═════ Source material

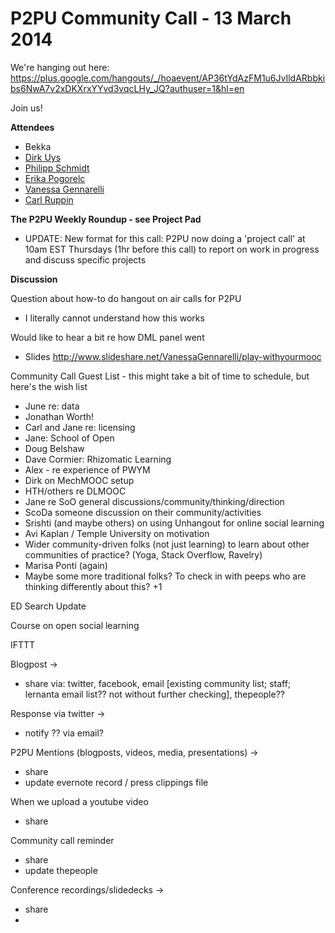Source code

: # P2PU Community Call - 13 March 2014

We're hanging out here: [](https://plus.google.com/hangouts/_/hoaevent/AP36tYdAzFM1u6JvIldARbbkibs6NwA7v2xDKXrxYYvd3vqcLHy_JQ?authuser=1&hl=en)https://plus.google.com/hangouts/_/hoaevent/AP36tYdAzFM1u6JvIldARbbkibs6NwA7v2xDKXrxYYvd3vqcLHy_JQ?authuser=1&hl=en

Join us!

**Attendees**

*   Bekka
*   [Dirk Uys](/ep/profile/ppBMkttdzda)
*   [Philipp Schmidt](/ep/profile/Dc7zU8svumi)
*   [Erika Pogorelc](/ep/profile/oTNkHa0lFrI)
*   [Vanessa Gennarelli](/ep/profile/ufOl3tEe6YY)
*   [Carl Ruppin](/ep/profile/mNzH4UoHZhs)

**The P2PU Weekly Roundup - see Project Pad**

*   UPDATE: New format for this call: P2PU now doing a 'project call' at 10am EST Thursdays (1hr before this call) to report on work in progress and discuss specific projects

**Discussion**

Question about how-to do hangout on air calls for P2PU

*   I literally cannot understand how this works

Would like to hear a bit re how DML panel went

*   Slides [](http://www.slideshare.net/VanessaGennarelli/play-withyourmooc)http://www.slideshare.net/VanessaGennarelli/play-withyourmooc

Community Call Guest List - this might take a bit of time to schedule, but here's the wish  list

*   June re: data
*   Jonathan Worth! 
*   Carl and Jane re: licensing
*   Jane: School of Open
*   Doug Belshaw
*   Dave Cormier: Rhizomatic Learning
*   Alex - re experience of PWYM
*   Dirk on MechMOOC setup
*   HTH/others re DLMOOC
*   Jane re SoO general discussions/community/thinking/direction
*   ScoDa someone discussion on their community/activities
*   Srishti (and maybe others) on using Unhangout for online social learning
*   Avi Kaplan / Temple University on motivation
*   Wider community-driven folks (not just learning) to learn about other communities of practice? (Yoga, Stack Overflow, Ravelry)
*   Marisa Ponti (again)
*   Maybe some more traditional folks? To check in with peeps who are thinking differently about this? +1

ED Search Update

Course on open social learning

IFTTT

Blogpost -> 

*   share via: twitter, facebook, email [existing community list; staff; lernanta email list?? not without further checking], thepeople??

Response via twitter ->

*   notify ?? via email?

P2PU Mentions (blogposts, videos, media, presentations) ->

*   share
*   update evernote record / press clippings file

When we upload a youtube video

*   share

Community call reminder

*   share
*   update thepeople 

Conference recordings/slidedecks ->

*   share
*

══════════
═════ Source material

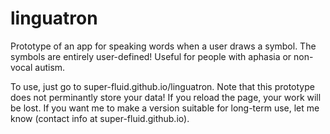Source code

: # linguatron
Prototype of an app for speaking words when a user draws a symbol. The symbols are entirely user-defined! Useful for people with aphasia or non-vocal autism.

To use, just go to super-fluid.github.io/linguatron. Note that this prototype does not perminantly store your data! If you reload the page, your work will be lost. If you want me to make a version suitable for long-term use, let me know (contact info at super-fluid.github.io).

══════════
═════ Source material

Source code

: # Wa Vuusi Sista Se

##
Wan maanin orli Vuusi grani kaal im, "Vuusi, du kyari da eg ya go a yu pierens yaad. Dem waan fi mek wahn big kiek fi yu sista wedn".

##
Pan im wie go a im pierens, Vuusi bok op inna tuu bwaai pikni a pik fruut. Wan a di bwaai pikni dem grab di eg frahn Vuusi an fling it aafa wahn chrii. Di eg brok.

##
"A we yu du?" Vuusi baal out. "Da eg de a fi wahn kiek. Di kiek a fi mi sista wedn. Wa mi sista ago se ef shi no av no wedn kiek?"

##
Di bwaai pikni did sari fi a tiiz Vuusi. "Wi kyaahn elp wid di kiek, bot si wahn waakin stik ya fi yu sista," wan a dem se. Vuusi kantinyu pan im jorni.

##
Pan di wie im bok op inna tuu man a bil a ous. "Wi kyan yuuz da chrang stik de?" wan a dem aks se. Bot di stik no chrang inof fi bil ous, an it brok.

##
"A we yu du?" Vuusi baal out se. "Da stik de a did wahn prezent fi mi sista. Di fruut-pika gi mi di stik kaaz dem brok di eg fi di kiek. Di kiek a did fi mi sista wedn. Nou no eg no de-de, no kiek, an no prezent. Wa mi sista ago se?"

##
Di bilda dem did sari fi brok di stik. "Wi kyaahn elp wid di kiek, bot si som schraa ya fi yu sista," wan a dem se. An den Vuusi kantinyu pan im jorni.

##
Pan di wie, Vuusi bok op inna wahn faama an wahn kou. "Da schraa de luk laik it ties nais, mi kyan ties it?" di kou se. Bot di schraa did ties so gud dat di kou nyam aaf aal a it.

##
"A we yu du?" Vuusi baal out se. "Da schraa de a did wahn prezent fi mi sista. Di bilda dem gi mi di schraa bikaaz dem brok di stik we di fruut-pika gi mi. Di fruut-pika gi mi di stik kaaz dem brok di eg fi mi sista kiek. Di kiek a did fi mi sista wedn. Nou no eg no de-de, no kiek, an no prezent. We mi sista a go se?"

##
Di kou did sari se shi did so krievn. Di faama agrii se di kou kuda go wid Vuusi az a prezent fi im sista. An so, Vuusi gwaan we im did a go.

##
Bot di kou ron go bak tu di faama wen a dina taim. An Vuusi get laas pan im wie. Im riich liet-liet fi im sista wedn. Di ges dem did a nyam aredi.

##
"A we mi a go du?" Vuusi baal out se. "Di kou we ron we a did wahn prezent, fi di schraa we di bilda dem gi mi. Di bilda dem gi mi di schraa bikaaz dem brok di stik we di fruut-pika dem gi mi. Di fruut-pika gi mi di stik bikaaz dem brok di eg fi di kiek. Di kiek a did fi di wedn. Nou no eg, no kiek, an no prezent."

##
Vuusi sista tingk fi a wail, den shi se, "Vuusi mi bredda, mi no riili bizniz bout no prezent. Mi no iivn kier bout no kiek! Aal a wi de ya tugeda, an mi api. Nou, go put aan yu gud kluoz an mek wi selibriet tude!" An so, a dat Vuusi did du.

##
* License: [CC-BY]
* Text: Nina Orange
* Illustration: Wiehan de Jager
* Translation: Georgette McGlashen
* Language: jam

══════════

Problem » Return all lines of the data in which the string "about" appears.

Exercise solution »
Question about how-to do hangout on air calls for P2PU
*   Wider community-driven folks (not just learning) to learn about other communities of practice? (Yoga, Stack Overflow, Ravelry)
*   Maybe some more traditional folks? To check in with peeps who are thinking differently about this? +1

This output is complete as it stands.